De verwijzende rechter richt zijn vragen tot het Hof in verband met het bepaalde in artikel 423, lid 1, NPK. In dit artikel is namelijk het beginsel opgenomen dat het verzoek tot heropening van de strafprocedure wordt ingewilligd wanneer het door de veroordeelde wordt ingediend binnen zes maanden nadat hij kennis heeft genomen van de strafrechtelijke veroordeling.7. In dit artikel zijn echter uitzonderingen op dit beginsel opgenomen.8. Zo kan het verzoek tot heropening van de strafprocedure worden afgewezen wanneer de veroordeelde is gevlucht nadat hij in de fase van het vooronderzoek in kennis is gesteld van de tegen hem gerichte aanklacht, maar voordat hij op de hoogte is gesteld van de definitieve tenlastelegging.

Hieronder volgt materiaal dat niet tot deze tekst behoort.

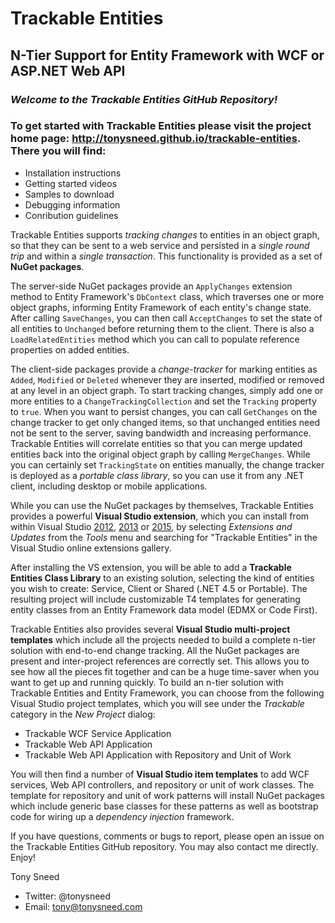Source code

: # **Trackable Entities**
## N-Tier Support for Entity Framework with WCF or ASP.NET Web API

### *Welcome to the Trackable Entities GitHub Repository!*

### To get started with Trackable Entities please visit the project home page: http://tonysneed.github.io/trackable-entities. There you will find:
- Installation instructions
- Getting started videos
- Samples to download
- Debugging information
- Conribution guidelines

Trackable Entities supports *tracking changes* to entities in an object graph, so that they can be sent to a web service and persisted in a *single round trip* and within a *single transaction*.  This functionality is provided as a set of **NuGet packages**.

The server-side NuGet packages provide an `ApplyChanges` extension method to Entity Framework's `DbContext` class, which traverses one or more object graphs, informing Entity Framework of each entity's change state.  After calling `SaveChanges`, you can then call `AcceptChanges` to set the state of all entities to `Unchanged` before returning them to the client.  There is also a `LoadRelatedEntities` method which you can call to populate reference properties on added entities.

The client-side packages provide a *change-tracker* for marking entities as `Added`, `Modified` or `Deleted` whenever they are inserted, modified or removed at any level in an object graph.  To start tracking changes, simply add one or more entities to a `ChangeTrackingCollection` and set the `Tracking` property to `true`.  When you want to persist changes, you can call `GetChanges` on the change tracker to get only changed items, so that unchanged entities need not be sent to the server, saving bandwidth and increasing performance.  Trackable Entities will correlate entities so that you can merge updated entities back into the original object graph by calling `MergeChanges`.  While you can certainly set `TrackingState` on entities manually, the change tracker is deployed as a *portable class library*, so you can use it from any .NET client, including desktop or mobile applications.

While you can use the NuGet packages by themselves, Trackable Entities provides a powerful **Visual Studio extension**, which you can install from within Visual Studio [2012](https://visualstudiogallery.msdn.microsoft.com/e6754f27-894d-45c4-833c-57aaa3288a31), [2013](http://visualstudiogallery.msdn.microsoft.com/74e6d323-c827-48be-90da-703a9fa8f530) or [2015](https://visualstudiogallery.msdn.microsoft.com/1815bc2c-e2ee-4df7-866f-fb8c45987515), by selecting *Extensions and Updates* from the *Tools* menu and searching for "Trackable Entities" in the Visual Studio online extensions gallery.

After installing the VS extension, you will be able to add a **Trackable Entities Class Library** to an existing solution, selecting the kind of entities you wish to create: Service, Client or Shared (.NET 4.5 or Portable). The resulting project will include customizable T4 templates for generating entity classes from an Entity Framework data model (EDMX or Code First).

Trackable Entities also provides several **Visual Studio multi-project templates** which include all the projects needed to build a complete n-tier solution with end-to-end change tracking.  All the NuGet packages are present and inter-project references are correctly set.  This allows you to see how all the pieces fit together and can be a huge time-saver when you want to get up and running quickly. To build an n-tier solution with Trackable Entities and Entity Framework, you can choose from the following Visual Studio project templates, which you will see under the *Trackable* category in the *New Project* dialog:

- Trackable WCF Service Application
- Trackable Web API Application
- Trackable Web API Application with Repository and Unit of Work

You will then find a number of **Visual Studio item templates** to add WCF services, Web API controllers, and repository or unit of work classes.  The template for repository and unit of work patterns will install NuGet packages which include generic base classes for these patterns as well as bootstrap code for wiring up a *dependency injection* framework.

If you have questions, comments or bugs to report, please open an issue on the Trackable Entities GitHub repository.  You may also contact me directly.  Enjoy!

Tony Sneed
- Twitter: @tonysneed
- Email: tony@tonysneed.com
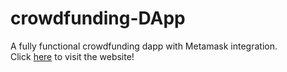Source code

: # crowdfunding-DApp
A fully functional crowdfunding dapp with Metamask integration.\
Click [here](https://lovely-gaufre-3e5e26.netlify.app/) to visit the website!
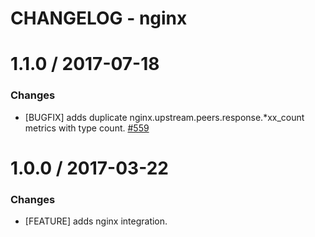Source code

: # CHANGELOG - nginx

1.1.0 / 2017-07-18
==================

### Changes

* [BUGFIX] adds duplicate nginx.upstream.peers.response.*xx_count metrics with type count. [#559][]

1.0.0 / 2017-03-22
==================

### Changes

* [FEATURE] adds nginx integration.

<!--- The following link definition list is generated by PimpMyChangelog --->
[#559]: https://github.com/DataDog/integrations-core/issues/559
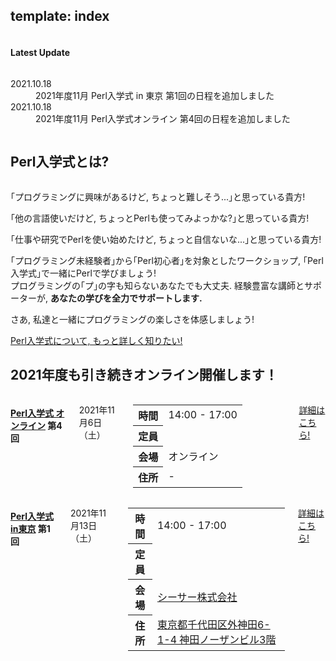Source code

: template: index
---

<div id="homepage-update">
    <div class="row">
        <div class="title column">
            <div class="center">
                <h4>Latest Update</h4>
            </div>
        </div>
        <div class="listed column">
            <dl class="article">
                <dt>2021.10.18</dt>
                <dd>2021年度11月 Perl入学式 in 東京 第1回の日程を追加しました</dd>
                <dt>2021.10.18</dt>
                <dd>2021年度11月 Perl入学式オンライン 第4回の日程を追加しました</dd>
            </dl>
        </div>
    </div>
</div>
<div id="homepage-event">
    <div class="row">
        <h2>Perl入学式とは? </h2>
        <div class="large-12 columns">
        </div>
    </div>
    <div class="row">
        <div class="large-12 columns">
            <div class="center">
                <p>｢プログラミングに興味があるけど, ちょっと難しそう...｣と思っている貴方!</p>
                <p>｢他の言語使いだけど, ちょっとPerlも使ってみよっかな?｣と思っている貴方!</p>
                <p>｢仕事や研究でPerlを使い始めたけど, ちょっと自信ないな...｣と思っている貴方!</p>
                <p>
                    ｢プログラミング未経験者｣から｢Perl初心者｣を対象としたワークショップ, ｢Perl入学式｣で一緒にPerlで学びましょう!<br>
                    プログラミングの｢プ｣の字も知らないあなたでも大丈夫. 経験豊富な講師とサポーターが, <strong>あなたの学びを全力でサポートします.</strong>
                </p>
                <p>さあ, 私達と一緒にプログラミングの楽しさを体感しましょう!</p>
                <a href="<: '/about.html' | uri_for :>" class="button radius">Perl入学式について, もっと詳しく知りたい!</a>
            </div>
        </div>
    </div>
    <div class="row headspace-20">
    </div>
    <div class="row">
        <h2>2021年度も引き続きオンライン開催します！</h2>
        <div class="large-12 columns">
        </div>
    </div>
    <div class="row">
        <!-- オンライン -->
        <div class="medium-6 large-6 columns next-event">
            <h4><i class="icon-leaf"></i> <a href="http://perl-entrance.connpass.com/">Perl入学式 オンライン</a> 第4回</h4>
            <p class="date">
                2021年11月6日（土）
            </p>
            <!--
            <div class="notice">
                次回の告知をお待ちください
            </div>
            -->
            <table class="detail">
                <tr>
                    <th>時間</th>
                    <td>14:00 - 17:00</td>
                </tr>
                <tr>
                    <th>定員</th>
                    <td><span id="online-capacity-information"></span></td>
                </tr>
                <tr>
                    <th>会場</th>
                    <td>オンライン</td>
                </tr>
                <tr>
                    <th>住所</th>
                    <td>-</td>
                </tr>
            </table>
            <div class="read-more">
                <p class="event-page">
                    <a href="https://perl-entrance.connpass.com/event/228071/" class="button radius expand" target="_blank" data-region="online">詳細はこちら!</a>
                </p>
            </div>
        </div>
        <!-- 東京 -->
        <div class="medium-6 large-6 columns next-event">
            <h4><i class="icon-leaf"></i> <a href="http://perl-entrance.connpass.com/">Perl入学式 in東京</a> 第1回</h4>
            <p class="date">
                2021年11月13日（土）
            </p>
            <!--
            <div class="notice">
                次回の告知をお待ちください
            </div>
            -->
            <table class="detail">
                <tr>
                    <th>時間</th>
                    <td>14:00 - 17:00</td>
                </tr>
                <tr>
                    <th>定員</th>
                    <td><span id="tokyo-capacity-information"></span></td>
                </tr>
                <tr>
                    <th>会場</th>
                    <td><a href="https://www.seesaa.co.jp/corporate/map.html" target="_blank">シーサー株式会社</a></td>
                </tr>
                <tr>
                    <th>住所</th>
                    <td><a href="https://www.google.co.jp/maps/place/%E3%80%92101-0021+%E6%9D%B1%E4%BA%AC%E9%83%BD%E5%8D%83%E4%BB%A3%E7%94%B0%E5%8C%BA%E5%A4%96%E7%A5%9E%E7%94%B0%EF%BC%96%E4%B8%81%E7%9B%AE%EF%BC%91%E2%88%92%EF%BC%94+%E7%A5%9E%E7%94%B0%E3%83%8E%E3%83%BC%E3%82%B6%E3%83%B3%E3%83%93%E3%83%AB+3%E9%9A%8E/@35.703282,139.7661142,17z/data=!3m1!4b1!4m5!3m4!1s0x60188c1f2f3d2b4b:0x58401320466e7c20!8m2!3d35.703282!4d139.7683029?hl=ja" target="_blank">東京都千代田区外神田6-1-4 神田ノーザンビル3階</a></td>
                </tr>
            </table>
            <div class="read-more">
                <p class="event-page">
                    <a href="https://perl-entrance.connpass.com/event/228086/" class="button radius expand" target="_blank" data-region="tokyo">
詳細はこちら!</a>
                </p>
            </div>
        </div>
    </div>
</div>
<div class="row headspace-20"></div>
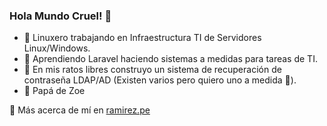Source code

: ### Hola Mundo Cruel! 👋
<ul>
  <li>🐧 Linuxero trabajando en Infraestructura TI de Servidores Linux/Windows.</li>
  <li>📖 Aprendiendo Laravel haciendo sistemas a medidas para tareas de TI.</li>
  <li>👷 En mis ratos libres construyo un sistema de recuperación de contraseña LDAP/AD (Existen varios pero quiero uno a medida 💪).</li>
  <li>👧 Papá de Zoe</li>
</ul>
💬 Más acerca de mí en <a href="https://ramirez.pe/" target="_blank">ramirez.pe</a>

<!--
**framirezu/framirezu** is a ✨ _special_ ✨ repository because its `README.md` (this file) appears on your GitHub profile.

Here are some ideas to get you started:

- 🔭 I’m currently working on ...
- 🌱 I’m currently learning ...
- 👯 I’m looking to collaborate on ...
- 🤔 I’m looking for help with ...
- 💬 Ask me about ...
- 📫 How to reach me: ...
- 😄 Pronouns: ...
- ⚡ Fun fact: ...
-->
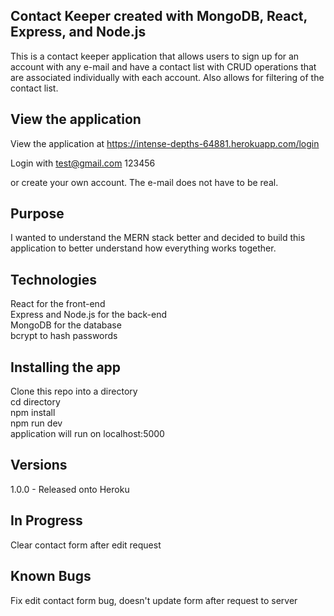 ## Contact Keeper created with MongoDB, React, Express, and Node.js

This is a contact keeper application that allows users to sign up for an account with any e-mail and have a contact list with CRUD operations that are associated individually with each account. Also allows for filtering of the contact list.

## View the application

View the application at https://intense-depths-64881.herokuapp.com/login

Login with
test@gmail.com
123456

or create your own account. The e-mail does not have to be real.

## Purpose

I wanted to understand the MERN stack better and decided to build this application to better understand how everything works together.

## Technologies

React for the front-end<br />
Express and Node.js for the back-end<br />
MongoDB for the database<br />
bcrypt to hash passwords<br />

## Installing the app

Clone this repo into a directory<br />
cd directory<br />
npm install<br />
npm run dev<br />
application will run on localhost:5000<br />

## Versions

1.0.0 - Released onto Heroku<br />

## In Progress

Clear contact form after edit request

## Known Bugs

Fix edit contact form bug, doesn't update form after request to server
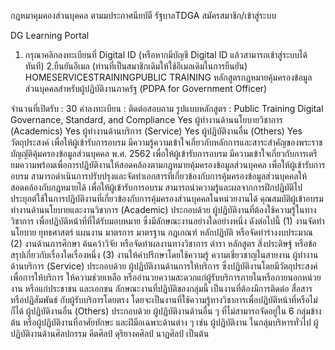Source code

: กฎหมาคุมคองส่วนบุคคล ตามมประกาศนียบัตื รัฐบาลTDGA
สมัครสมาชิก/เข้าสู่ระบบ
 


DG Learning Portal
1. กรุณาคลิกลงทะเบียนที่ Digital ID
(หรือหากมีบัญชี Digital ID แล้วสามารถเข้าสู่ระบบได้ทันที)
2.ยืนยันอีเมล
(ท่านที่เป็นสมาชิกเดิมให้ใช้อีเมลเดิมในการยืนยัน)
HOMESERVICESTRAININGPUBLIC TRAINING
หลักสูตรกฎหมายคุ้มครองข้อมูลส่วนบุคคลสำหรับผู้ปฏิบัติงานภาครัฐ (PDPA for Government Officer)

จำนวนที่เปิดรับ :	30
ค่าลงทะเบียน :	ติดต่อสอบถาม
รูปแบบหลักสูตร :	Public Training
Digital Governance, Standard, and Compliance	Yes
ผู้ทำงานด้านนโยบายวิชาการ (Academics)	Yes
ผู้ทำงานด้านบริการ (Service)​	Yes
ผู้ปฏิบัติงานอื่น (Others)​	Yes
วัตถุประสงค์
เพื่อให้ผู้เข้ารับการอบรม มีความรู้ความเข้าใจเกี่ยวกับหลักการและสาระสำคัญของพระราชบัญญัติคุ้มครองข้อมูลส่วนบุคคล พ.ศ. 2562
เพื่อให้ผู้เข้ารับการอบรม มีความเข้าใจเกี่ยวกับการเตรียมความพร้อมเพื่อการปฏิบัติงานให้สอดคล้องตามกฎหมายคุ้มครองข้อมูลส่วนบุคคล
เพื่อให้ผู้เข้ารับการอบรม สามารถดำเนินการปรับปรุงและจัดทำเอกสารที่เกี่ยวข้องกับการคุ้มครองข้อมูลส่วนบุคคลให้สอดคล้องกับกฎหมายได้
เพื่อให้ผู้เข้ารับการอบรม สามารถนำความรู้และผลจากการฝึกปฏิบัติไปประยุกต์ใช้ในการปฏิบัติงานที่เกี่ยวข้องกับการคุ้มครองส่วนบุคคลในหน่วยงานได้
คุณสมบัติผู้เข้าอบรม
ทำงานด้านนโยบายและงานวิชาการ (Academic) ประกอบด้วย ผู้ปฏิบัติงานที่ต้องใช้ความรู้ในทางวิชาการ เพื่อปฏิบัติหน้าที่ที่ได้รับมอบหมาย ซึ่งมีลักษณะงานอย่างใดอย่างหนึ่ง ดังต่อไปนี้ (1) งานจัดทำนโยบาย ยุทธศาสตร์ แผนงาน มาตรการ มาตรฐาน กฎเกณฑ์ หลักปฏิบัติ หรือจัดทำร่างงบประมาณ (2) งานด้านการศึกษา ค้นคว้าวิจัย หรือจัดทำผลงานทางวิชาการ ตำรา หลักสูตร สิ่งประดิษฐ์ หรือข้อสรุปเกี่ยวกับเรื่องใดเรื่องหนึ่ง (3) งานให้คำปรึกษาโดยใช้ความรู้ ความเชี่ยวชาญในสายงาน
ผู้ทำงานด้านบริการ (Service) ประกอบด้วย ผู้ปฏิบัติงานด้านการให้บริการ ซึ่งปฏิบัติงานโดยมีวัตถุประสงค์เพื่อการให้บริการ ให้ความช่วยเหลือ หรืออำนวยความสะดวกแก่ผู้รับบริการภายในหรือภายนอกหน่วยงาน หรือแก่ประชาชน และเอกชน ลักษณะงานที่ปฏิบัติของกลุ่มนี้ เป็นงานที่ต้องมีการติดต่อ สื่อสาร หรือปฏิสัมพันธ์ กับผู้รับบริการโดยตรง โดยจะเป็นงานที่ใช้ความรู้ทางวิชาการเพื่อปฏิบัติหน้าที่หรือไม่ก็ได้
ผู้ปฏิบัติงานอื่น (Others) ประกอบด้วย ผู้ปฏิบัติงานด้านอื่น ๆ ที่ไม่สามารถจัดอยู่ใน 6 กลุ่มข้างต้น หรือผู้ปฏิบัติงานที่อาศัยทักษะ และฝีมือเฉพาะด้านต่าง ๆ เช่น ผู้ปฏิบัติงาน ในกลุ่มบริหารทั่วไป ผู้ปฏิบัติงานด้านศิลปกรรม คีตศิลป์ ดุริยางคศิลป์ นาฏศิลป์ เป็นต้น
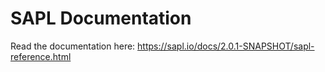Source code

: # SAPL Documentation

Read the documentation here: <https://sapl.io/docs/2.0.1-SNAPSHOT/sapl-reference.html>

Volgens de verwijzende rechter volgt daaruit dat een nieuw proces niet wordt toegestaan wanneer de beklaagde dus niet in kennis is gesteld van de preliminaire terechtzitting, noch van de mogelijkheid zich te laten vertegenwoordigen door een advocaat, noch van de gevolgen van het niet-verschijnen.
30.
Aangezien geen enkele bepaling van richtlijn 2016/343 een duidelijke aanwijzing geeft over de wettelijke regeling die van toepassing is op een voortvluchtig persoon en over de aan deze persoon toekomende rechten na een proces waar hij niet is verschenen, vraagt de verwijzende rechter het Hof van Justitie dan ook om vast te stellen of deze regelgeving verenigbaar is met deze richtlijn.
31.
Daartoe verzoekt hij het Hof te preciseren of een persoon die zich in de situatie van IR bevindt, moet worden geacht te vallen onder de wettelijke regeling zoals voorzien in artikel 8, leden 2 en 3, van richtlijn 2016/343, op grond waarvan de beslissing die is genomen na een proces waarbij deze persoon niet is verschenen, ten uitvoer kan worden gelegd (eerste vraag), dan wel onder de wettelijke regeling zoals bedoeld in artikel 8, lid 4, en artikel 9 van deze richtlijn, op grond waarvan deze persoon een nieuw proces zou moeten krijgen (tweede vraag).
32.
Aangezien deze twee regelingen met elkaar verband houden, geef ik het Hof in overweging de eerste en de tweede prejudiciële vraag gezamenlijk te behandelen.
33.
Ik zal in mijn analyse eerst de bewoordingen van de artikelen 8 en 9 van richtlijn 2016/343 onderzoeken, om mij daarna te richten op de doelstellingen die de Uniewetgever in deze richtlijn wil nastreven, en vervolgens op de rechtspraak van het Europees Hof voor de Rechten van de Mens (EHRM) met betrekking tot artikel 6, lid 1, van het Verdrag tot bescherming van de rechten van de mens en de fundamentele vrijheden (EVRM).9.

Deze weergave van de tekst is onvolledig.